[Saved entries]
=== Section Start ===
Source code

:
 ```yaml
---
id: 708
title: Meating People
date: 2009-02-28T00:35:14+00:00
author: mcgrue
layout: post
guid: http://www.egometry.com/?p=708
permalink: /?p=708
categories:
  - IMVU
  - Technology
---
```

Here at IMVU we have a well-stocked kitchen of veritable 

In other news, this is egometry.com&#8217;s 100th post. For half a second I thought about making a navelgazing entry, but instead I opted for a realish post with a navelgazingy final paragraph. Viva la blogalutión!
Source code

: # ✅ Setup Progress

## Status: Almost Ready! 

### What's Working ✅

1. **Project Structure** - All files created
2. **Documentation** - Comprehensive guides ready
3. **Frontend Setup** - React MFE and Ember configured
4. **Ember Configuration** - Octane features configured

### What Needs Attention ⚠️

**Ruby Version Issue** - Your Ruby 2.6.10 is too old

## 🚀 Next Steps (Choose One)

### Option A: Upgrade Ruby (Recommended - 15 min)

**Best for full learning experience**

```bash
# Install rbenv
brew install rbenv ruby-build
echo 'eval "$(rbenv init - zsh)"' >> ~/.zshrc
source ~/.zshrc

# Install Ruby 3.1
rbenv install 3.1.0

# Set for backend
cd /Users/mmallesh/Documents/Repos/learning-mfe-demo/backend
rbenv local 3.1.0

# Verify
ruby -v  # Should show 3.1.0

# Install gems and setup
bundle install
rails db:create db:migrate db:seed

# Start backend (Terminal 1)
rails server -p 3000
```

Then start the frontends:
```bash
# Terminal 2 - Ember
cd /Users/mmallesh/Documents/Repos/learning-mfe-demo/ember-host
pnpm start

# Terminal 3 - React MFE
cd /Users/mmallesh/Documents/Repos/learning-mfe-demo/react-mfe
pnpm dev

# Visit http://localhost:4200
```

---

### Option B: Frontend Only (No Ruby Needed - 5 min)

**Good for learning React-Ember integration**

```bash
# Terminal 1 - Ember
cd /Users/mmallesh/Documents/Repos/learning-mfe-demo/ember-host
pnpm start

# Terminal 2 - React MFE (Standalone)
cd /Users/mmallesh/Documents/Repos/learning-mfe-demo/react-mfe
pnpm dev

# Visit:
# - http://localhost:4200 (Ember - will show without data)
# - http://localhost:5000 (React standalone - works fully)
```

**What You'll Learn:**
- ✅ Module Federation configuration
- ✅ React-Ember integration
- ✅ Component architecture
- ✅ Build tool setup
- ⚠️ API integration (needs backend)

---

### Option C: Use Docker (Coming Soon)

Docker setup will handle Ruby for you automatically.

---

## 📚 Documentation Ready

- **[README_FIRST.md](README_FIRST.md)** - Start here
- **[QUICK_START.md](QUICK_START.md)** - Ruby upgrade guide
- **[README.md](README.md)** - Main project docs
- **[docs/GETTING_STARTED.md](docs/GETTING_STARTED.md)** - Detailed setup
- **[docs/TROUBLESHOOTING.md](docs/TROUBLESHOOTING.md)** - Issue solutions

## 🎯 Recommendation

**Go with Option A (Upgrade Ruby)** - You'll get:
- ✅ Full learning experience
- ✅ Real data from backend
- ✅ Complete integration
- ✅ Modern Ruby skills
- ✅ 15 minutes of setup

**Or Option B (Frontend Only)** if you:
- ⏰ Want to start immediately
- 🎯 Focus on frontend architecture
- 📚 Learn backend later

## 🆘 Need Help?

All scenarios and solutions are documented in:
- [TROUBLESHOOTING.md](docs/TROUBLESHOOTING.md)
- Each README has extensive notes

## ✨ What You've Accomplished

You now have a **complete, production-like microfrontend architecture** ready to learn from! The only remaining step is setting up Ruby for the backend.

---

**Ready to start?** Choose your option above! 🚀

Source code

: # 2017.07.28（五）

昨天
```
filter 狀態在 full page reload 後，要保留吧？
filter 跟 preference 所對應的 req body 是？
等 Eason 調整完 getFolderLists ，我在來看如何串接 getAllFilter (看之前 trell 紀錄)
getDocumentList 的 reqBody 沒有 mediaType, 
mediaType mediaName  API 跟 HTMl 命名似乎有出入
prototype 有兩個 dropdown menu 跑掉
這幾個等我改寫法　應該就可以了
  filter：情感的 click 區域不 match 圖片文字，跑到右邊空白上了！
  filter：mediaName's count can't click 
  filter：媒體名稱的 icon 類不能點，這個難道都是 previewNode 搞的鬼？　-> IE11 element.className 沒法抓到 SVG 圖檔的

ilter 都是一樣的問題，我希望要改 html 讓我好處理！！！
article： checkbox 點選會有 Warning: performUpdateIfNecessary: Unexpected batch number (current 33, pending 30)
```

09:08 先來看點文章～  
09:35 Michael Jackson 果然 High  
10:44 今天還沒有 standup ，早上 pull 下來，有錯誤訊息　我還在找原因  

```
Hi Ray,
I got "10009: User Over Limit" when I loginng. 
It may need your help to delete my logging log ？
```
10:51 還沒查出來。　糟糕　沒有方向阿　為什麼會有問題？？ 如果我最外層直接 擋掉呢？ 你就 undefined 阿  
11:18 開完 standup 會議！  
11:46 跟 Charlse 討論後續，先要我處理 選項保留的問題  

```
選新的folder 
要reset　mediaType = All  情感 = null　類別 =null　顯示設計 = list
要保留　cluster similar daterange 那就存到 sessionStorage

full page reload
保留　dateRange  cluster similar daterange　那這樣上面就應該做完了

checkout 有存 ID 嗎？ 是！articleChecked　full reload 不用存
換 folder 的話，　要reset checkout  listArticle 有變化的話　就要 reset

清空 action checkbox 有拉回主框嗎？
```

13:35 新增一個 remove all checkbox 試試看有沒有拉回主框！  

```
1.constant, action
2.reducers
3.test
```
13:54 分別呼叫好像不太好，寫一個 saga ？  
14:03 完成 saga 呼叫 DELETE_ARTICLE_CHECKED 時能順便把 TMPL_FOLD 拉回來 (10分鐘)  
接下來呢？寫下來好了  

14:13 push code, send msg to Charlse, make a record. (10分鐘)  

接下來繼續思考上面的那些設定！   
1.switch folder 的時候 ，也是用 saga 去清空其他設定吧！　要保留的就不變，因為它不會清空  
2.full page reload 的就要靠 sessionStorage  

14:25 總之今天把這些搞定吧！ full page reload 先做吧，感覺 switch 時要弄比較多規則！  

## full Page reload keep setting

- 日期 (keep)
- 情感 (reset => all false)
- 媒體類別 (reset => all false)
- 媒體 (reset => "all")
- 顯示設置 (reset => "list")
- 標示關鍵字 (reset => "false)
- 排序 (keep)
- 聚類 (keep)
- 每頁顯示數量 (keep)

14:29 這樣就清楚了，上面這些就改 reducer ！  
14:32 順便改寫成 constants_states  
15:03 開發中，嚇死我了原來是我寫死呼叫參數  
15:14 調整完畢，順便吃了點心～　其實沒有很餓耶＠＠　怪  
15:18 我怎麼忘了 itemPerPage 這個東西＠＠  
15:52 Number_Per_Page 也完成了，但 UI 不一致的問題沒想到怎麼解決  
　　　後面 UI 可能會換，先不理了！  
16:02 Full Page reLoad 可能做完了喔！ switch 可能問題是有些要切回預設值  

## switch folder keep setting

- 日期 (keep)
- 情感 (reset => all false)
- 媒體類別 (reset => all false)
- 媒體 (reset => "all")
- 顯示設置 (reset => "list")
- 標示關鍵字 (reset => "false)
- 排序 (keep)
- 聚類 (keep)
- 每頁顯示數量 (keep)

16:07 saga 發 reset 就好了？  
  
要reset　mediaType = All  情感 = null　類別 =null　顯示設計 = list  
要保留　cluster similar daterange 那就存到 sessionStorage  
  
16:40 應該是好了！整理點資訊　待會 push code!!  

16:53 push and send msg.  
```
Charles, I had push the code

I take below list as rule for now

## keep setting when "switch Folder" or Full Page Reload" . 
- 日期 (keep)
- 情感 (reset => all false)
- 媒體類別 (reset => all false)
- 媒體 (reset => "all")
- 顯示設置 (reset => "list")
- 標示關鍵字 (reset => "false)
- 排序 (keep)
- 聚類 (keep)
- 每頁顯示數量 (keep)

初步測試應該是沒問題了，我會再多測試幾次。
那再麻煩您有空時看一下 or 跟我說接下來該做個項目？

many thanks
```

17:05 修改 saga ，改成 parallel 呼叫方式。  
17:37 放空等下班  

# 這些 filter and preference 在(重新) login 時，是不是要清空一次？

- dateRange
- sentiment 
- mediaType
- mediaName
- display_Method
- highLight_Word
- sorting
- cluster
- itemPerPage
=== Section End ===
**Work to complete:**
Quote every line from the beginning of the entries up to and including the line that contains "Here at IMVU".

**Task result:**
Source code

:
 ```yaml
---
id: 708
title: Meating People
date: 2009-02-28T00:35:14+00:00
author: mcgrue
layout: post
guid: http://www.egometry.com/?p=708
permalink: /?p=708
categories:
  - IMVU
  - Technology
---
```

Here at IMVU we have a well-stocked kitchen of veritable 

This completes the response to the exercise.